In the third through sixth grades at Hawthorne School, the number of students meeting or exceeding the state standard in reading was at its highest in the past three years.

In the third grade, 65 percent of students met or exceeded the benchmark in 2012, decreasing to 54 percent in 2013 but increasing to 68 percent in the spring.

The fourth grade was at 73 percent in 2012 but dropped to 48 percent in 2013 and then increased to 76 percent this year. The fifth grade was at 62 percent in 2012, decreasing to 50 percent in 2013 and increasing to 73 percent in 2014. The sixth grade was at 48 percent in 2012, then increasing to 50 percent in 2013 and 74 percent in the spring.

In third- and fourth-grade math, the number meeting the standard increased from 2013, although scores were lower than in 2012, while they were at their highest in the past three years for the fifth and sixth grades.

Many elementary schools were running at better than 90 percent meeting or exceeding the standard at one point, Schrader said, and then the state moved the bar in 2013.

“You always want to kind of increase the rigor,” Schrader said, but it makes comparing test scores apples and oranges. The comparison between 2013 and 2014 is apples to apples.

At Oak Heights, math results were better in all grade levels but sixth, he said, although the improvement isn’t as great as Hawthorne’s.

“Hawthorne had one bad year,” Schrader said.
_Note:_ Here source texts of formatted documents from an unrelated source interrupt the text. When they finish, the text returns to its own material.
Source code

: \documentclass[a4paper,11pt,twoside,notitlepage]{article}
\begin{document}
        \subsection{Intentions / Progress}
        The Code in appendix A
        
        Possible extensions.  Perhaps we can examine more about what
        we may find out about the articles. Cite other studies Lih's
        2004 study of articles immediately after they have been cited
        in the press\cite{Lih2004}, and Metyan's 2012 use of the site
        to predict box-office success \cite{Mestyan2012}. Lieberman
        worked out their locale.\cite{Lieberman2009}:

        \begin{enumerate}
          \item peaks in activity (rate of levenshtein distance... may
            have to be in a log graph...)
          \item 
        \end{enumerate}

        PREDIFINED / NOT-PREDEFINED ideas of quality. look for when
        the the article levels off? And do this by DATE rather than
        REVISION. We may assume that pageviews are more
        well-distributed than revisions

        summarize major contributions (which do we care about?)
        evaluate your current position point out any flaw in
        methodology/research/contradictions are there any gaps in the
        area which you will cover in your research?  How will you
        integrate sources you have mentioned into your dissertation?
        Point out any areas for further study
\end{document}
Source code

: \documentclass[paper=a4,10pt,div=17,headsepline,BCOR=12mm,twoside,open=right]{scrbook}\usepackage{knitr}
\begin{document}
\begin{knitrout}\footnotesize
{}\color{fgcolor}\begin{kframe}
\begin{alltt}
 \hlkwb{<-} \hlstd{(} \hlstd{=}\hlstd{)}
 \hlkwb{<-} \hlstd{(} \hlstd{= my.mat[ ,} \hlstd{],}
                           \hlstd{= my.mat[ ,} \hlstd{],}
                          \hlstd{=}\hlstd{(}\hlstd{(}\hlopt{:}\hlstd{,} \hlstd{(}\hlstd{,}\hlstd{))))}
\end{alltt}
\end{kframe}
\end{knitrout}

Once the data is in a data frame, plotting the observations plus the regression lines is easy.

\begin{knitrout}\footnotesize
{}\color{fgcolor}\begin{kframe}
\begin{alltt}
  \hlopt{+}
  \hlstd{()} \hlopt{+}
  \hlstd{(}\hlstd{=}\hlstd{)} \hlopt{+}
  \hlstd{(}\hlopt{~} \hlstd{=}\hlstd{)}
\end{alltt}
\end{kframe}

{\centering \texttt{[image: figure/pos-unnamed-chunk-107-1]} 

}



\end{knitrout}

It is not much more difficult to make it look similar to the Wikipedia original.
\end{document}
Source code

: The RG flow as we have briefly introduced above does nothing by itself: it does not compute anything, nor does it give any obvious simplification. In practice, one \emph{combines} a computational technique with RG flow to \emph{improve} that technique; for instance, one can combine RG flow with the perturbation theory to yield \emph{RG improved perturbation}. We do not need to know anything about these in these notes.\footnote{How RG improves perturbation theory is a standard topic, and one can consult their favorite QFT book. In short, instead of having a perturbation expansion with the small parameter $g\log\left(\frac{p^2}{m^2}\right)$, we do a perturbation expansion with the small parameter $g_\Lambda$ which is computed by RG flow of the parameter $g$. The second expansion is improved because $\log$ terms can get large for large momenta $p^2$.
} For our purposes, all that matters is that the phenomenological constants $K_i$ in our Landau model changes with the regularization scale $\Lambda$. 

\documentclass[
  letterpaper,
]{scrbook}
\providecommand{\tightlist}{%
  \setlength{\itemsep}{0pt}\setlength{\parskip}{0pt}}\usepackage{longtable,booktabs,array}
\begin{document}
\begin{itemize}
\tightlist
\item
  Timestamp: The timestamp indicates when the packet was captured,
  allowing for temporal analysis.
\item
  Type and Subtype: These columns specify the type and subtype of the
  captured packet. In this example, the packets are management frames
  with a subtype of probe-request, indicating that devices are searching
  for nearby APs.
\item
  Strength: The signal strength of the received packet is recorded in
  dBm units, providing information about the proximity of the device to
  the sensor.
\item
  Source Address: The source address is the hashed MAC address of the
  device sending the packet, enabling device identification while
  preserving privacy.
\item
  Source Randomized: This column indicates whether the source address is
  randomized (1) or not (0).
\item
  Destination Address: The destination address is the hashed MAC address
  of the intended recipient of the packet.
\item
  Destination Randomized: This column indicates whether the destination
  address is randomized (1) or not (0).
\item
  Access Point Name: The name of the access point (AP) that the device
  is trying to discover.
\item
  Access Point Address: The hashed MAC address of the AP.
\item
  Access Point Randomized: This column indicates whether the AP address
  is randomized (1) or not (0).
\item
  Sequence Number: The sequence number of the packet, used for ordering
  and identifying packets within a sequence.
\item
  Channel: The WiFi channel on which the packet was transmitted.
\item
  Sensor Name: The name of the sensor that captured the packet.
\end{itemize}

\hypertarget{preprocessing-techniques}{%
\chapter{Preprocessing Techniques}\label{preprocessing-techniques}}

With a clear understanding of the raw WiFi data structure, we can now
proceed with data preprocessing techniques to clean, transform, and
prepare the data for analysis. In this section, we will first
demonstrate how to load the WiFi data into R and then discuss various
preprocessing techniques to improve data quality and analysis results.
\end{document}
It had a new principal, and the school started handling the logistics of testing differently.

He has had a chance to look at the draft school report cards, released annually in the fall to the public, he said.

“I’m really encouraged by what I saw with the elementary schools and the junior high school.”
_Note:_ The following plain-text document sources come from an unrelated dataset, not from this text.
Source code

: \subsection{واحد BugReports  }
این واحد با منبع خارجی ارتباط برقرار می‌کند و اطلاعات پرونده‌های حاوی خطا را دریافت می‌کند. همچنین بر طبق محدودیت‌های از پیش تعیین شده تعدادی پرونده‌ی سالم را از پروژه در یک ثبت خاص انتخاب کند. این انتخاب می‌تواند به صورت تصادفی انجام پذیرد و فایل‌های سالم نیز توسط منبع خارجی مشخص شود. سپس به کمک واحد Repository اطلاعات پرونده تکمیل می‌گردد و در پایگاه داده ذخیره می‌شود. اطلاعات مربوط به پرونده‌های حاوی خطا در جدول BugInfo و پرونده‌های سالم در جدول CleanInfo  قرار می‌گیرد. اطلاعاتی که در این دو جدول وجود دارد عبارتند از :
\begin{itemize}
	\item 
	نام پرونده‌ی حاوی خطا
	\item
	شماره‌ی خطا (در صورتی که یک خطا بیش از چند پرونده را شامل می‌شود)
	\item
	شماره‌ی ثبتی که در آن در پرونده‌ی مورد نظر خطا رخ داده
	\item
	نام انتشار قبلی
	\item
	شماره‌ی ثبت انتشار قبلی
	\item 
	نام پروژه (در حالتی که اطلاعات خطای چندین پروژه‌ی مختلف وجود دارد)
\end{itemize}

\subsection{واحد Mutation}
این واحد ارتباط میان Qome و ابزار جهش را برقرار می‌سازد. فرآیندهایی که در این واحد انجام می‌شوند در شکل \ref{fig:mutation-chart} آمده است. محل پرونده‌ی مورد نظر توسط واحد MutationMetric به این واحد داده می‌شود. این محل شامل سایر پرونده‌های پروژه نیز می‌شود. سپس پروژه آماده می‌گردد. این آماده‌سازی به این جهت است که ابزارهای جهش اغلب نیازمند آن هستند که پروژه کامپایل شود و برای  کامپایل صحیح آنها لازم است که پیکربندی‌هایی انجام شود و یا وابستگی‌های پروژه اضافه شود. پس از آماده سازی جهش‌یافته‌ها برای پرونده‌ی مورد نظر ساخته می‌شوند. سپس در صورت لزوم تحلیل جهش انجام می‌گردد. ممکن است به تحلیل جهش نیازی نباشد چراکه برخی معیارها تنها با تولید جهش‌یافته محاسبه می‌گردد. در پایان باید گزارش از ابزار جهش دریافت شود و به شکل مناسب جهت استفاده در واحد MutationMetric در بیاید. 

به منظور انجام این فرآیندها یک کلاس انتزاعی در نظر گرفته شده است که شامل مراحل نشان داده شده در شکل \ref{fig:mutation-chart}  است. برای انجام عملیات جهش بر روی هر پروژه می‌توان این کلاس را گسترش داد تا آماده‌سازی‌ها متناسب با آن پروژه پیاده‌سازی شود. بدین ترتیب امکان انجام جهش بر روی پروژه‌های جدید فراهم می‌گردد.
He said the high school’s graduation rate may affect the school’s report card, as students take advantage of the Access College Today program, which allows them to stall graduation while taking classes at community college. The School District pays their tuition. The school also used the new Smarter Balance state assessment test in the spring.

Going forward, Schrader said he thinks returning to the trimester schedule will help the school improve.

The upcoming school report cards “are just one measure of how our schools are doing,” Schrader said. “Kids are learning, but if you’re just using one assessment one time a year, that doesn’t really give you the whole picture.”

Assessment scores are just a snapshot, he said, but the district continues to strive for 100 percent using the “three Rs,” rigor, relevance and relationships.

Students with special needs often have their own particular goals, so having 100 percent of students meeting or exceeding state assessments really isn’t possible. However, he said, it is possible for 100 percent to reach their specially designed instruction goals in a place where all students’ needs are met, they’re attending school, feeling safe and getting intervention if needed.

“We’re going to make it happen,” Schrader said.